Collected data:
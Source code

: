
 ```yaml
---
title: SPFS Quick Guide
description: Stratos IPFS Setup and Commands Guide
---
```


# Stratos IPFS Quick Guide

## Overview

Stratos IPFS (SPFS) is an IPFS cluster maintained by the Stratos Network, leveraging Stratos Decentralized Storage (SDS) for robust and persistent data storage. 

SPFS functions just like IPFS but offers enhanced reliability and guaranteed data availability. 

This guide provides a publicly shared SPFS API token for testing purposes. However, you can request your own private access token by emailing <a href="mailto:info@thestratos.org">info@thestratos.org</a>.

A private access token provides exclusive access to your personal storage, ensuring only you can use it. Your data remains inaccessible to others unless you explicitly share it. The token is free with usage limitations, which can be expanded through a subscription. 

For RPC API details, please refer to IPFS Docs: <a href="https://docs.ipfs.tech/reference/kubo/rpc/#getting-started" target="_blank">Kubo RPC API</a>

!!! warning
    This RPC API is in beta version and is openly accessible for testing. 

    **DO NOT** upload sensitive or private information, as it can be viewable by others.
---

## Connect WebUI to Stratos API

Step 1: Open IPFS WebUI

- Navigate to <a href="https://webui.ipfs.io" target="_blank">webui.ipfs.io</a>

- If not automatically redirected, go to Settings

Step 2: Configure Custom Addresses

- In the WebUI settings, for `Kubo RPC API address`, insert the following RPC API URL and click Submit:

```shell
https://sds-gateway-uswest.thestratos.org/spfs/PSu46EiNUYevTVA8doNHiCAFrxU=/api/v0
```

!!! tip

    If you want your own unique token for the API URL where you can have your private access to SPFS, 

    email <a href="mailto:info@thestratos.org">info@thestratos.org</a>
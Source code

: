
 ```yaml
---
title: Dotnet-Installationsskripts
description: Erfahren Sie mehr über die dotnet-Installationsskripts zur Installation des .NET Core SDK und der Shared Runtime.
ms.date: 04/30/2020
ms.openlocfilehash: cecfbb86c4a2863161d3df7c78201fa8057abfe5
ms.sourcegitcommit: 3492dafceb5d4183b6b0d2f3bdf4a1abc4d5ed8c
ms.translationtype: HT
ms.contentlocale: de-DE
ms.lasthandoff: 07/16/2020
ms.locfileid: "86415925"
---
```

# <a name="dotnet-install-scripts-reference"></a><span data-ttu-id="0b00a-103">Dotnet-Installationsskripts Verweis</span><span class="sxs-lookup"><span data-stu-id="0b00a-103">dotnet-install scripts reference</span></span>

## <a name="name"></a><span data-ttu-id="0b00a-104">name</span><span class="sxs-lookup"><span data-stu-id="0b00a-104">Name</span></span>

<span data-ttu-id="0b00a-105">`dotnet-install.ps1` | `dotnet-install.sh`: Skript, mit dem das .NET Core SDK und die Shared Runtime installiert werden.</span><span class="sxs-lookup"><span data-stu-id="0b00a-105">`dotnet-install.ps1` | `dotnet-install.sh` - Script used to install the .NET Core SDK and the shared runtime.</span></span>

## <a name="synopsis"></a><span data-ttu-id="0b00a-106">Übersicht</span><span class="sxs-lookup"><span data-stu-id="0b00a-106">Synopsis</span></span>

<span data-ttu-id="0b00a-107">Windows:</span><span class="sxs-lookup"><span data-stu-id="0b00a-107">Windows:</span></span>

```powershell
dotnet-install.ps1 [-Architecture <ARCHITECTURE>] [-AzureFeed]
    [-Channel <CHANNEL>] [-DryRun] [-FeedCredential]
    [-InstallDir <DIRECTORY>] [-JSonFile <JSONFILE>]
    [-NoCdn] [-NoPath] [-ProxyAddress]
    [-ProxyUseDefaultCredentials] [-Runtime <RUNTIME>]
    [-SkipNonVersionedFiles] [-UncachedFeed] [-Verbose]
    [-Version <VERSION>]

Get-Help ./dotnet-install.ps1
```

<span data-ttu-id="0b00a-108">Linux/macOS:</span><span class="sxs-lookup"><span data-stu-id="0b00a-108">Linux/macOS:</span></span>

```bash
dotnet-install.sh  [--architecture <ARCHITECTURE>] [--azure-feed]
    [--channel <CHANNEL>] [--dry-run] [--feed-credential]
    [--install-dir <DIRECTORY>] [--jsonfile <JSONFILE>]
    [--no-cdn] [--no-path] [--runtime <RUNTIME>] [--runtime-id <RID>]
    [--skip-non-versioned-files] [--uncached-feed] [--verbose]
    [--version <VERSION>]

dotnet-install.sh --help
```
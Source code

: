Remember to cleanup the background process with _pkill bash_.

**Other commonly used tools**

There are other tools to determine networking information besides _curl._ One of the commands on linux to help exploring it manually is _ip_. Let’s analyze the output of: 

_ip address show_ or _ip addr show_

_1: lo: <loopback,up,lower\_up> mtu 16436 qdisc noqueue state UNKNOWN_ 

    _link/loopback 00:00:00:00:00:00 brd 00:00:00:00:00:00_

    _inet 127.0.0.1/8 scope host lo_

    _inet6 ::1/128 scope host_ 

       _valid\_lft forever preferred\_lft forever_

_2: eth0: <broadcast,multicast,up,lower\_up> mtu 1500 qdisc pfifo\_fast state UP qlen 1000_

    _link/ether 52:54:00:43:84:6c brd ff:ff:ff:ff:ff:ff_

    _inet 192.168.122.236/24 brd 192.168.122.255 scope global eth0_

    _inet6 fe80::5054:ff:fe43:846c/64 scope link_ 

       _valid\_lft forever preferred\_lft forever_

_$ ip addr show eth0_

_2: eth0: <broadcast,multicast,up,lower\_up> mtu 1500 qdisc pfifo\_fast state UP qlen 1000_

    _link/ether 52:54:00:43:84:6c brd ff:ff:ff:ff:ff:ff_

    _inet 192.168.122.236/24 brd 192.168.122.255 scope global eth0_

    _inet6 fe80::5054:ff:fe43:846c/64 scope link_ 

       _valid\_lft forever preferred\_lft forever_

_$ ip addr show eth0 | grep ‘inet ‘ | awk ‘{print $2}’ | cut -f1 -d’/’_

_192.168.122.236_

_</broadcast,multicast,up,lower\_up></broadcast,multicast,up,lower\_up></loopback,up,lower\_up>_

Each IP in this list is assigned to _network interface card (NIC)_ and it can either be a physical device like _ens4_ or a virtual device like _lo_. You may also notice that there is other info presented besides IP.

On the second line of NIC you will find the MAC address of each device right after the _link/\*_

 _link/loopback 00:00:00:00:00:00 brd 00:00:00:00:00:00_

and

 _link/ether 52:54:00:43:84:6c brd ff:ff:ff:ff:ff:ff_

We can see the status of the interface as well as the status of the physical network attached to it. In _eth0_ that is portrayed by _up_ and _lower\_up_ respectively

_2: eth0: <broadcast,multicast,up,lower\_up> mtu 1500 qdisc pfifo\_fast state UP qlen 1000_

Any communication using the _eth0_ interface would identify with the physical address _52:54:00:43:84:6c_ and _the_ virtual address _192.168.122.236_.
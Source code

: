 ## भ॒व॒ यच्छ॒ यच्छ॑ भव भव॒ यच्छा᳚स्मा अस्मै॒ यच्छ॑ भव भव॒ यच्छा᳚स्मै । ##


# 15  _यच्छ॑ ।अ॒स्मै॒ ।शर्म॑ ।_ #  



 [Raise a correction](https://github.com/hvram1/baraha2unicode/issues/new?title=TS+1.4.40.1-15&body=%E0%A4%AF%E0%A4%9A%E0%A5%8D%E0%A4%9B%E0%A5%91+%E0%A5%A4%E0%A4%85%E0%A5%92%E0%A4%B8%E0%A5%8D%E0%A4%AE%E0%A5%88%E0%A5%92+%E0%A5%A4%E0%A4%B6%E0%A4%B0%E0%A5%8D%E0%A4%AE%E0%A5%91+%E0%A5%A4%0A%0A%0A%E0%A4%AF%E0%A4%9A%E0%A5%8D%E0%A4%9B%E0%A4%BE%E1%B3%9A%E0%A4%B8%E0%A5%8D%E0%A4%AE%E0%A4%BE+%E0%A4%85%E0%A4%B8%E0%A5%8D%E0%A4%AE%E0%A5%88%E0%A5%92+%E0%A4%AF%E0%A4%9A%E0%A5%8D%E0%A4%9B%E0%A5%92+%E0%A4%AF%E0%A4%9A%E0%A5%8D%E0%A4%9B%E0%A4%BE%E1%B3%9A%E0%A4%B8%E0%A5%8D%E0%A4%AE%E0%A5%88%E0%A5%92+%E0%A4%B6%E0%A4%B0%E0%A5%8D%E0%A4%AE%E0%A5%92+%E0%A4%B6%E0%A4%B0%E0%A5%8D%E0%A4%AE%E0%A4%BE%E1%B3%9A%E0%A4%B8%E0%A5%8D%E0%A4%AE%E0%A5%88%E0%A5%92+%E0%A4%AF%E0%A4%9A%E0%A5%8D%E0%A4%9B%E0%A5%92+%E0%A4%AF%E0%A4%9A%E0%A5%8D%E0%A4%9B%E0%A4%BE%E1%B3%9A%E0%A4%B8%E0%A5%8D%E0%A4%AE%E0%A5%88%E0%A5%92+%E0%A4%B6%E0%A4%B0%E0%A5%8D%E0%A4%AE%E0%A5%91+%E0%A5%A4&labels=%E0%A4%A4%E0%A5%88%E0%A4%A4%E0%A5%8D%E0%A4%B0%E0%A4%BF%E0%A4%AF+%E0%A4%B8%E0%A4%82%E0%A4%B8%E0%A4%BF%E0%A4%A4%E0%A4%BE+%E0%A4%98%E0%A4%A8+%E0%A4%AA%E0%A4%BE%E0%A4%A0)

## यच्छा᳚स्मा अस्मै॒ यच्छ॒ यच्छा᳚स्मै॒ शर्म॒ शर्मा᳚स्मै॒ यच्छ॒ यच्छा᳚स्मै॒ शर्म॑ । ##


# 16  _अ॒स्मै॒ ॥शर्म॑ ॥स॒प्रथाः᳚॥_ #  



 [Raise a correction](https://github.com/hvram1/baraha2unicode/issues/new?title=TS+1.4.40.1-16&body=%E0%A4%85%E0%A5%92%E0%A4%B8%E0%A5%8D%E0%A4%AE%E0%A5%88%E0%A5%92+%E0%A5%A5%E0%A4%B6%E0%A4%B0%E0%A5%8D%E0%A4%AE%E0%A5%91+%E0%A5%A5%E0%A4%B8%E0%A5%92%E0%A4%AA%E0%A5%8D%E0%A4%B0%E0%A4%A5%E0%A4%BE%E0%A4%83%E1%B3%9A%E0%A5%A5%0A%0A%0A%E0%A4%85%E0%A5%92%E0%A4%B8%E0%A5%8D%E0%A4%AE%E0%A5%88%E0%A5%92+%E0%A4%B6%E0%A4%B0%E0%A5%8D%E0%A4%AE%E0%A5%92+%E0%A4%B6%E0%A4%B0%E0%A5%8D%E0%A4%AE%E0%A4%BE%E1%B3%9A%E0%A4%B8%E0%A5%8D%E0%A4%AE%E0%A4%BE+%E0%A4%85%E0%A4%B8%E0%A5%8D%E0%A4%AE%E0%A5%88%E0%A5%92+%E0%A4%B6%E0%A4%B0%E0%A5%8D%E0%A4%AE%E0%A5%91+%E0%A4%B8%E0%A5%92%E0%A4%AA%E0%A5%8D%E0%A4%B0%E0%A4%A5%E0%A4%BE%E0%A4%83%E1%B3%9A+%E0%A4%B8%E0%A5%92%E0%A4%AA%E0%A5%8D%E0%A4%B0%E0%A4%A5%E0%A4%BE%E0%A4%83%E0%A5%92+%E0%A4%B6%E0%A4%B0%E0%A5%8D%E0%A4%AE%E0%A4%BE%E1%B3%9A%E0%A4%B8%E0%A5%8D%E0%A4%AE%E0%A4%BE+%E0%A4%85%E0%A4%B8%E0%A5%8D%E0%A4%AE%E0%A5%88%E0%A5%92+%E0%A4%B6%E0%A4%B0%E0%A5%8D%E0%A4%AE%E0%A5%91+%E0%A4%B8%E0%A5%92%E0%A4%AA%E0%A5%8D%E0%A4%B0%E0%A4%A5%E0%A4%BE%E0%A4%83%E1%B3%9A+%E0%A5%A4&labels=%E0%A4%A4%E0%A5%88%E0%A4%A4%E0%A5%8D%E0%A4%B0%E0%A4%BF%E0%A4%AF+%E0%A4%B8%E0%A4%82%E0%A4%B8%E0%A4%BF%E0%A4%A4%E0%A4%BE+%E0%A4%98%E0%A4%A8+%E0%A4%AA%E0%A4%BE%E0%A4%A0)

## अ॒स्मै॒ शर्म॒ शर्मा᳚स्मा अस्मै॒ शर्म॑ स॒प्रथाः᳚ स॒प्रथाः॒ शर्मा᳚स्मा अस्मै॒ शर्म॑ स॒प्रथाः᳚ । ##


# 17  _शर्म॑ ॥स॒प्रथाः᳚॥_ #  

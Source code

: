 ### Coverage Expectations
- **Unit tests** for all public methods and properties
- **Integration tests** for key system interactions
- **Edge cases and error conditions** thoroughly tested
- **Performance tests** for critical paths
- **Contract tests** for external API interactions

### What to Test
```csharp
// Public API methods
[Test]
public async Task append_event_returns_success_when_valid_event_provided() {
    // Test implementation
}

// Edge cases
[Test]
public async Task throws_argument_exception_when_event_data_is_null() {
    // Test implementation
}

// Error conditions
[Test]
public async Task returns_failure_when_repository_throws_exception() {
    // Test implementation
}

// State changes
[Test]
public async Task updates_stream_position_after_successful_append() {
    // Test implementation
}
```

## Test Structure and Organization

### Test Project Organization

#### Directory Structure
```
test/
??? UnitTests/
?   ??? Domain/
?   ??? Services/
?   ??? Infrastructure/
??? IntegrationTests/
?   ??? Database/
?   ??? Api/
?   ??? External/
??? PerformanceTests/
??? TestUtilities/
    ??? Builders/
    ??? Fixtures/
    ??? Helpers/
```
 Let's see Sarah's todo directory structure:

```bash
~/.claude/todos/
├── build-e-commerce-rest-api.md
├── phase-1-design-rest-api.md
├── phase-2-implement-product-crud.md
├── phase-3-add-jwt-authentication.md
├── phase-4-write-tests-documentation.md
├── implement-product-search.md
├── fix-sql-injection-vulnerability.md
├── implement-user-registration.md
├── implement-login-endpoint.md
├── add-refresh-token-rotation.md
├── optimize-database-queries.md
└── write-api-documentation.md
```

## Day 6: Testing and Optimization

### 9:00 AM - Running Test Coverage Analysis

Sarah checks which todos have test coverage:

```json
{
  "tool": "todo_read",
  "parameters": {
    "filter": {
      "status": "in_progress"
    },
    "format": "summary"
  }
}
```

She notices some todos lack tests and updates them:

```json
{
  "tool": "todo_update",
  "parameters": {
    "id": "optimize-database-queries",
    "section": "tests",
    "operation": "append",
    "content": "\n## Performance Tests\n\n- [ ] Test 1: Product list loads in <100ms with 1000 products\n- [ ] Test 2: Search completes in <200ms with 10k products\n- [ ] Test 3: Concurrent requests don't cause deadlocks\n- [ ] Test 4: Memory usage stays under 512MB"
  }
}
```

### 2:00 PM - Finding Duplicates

** Problem **
Beginning at the top of the data, please return every line until and including the line containing "Stratos IPFS (SPFS)", copied exactly, and nothing past it.

** Reply to the task **
Source code

:
 ```yaml
---
title: SPFS Quick Guide
description: Stratos IPFS Setup and Commands Guide
---
```


# Stratos IPFS Quick Guide

## Overview

Stratos IPFS (SPFS) is an IPFS cluster maintained by the Stratos Network, leveraging Stratos Decentralized Storage (SDS) for robust and persistent data storage. 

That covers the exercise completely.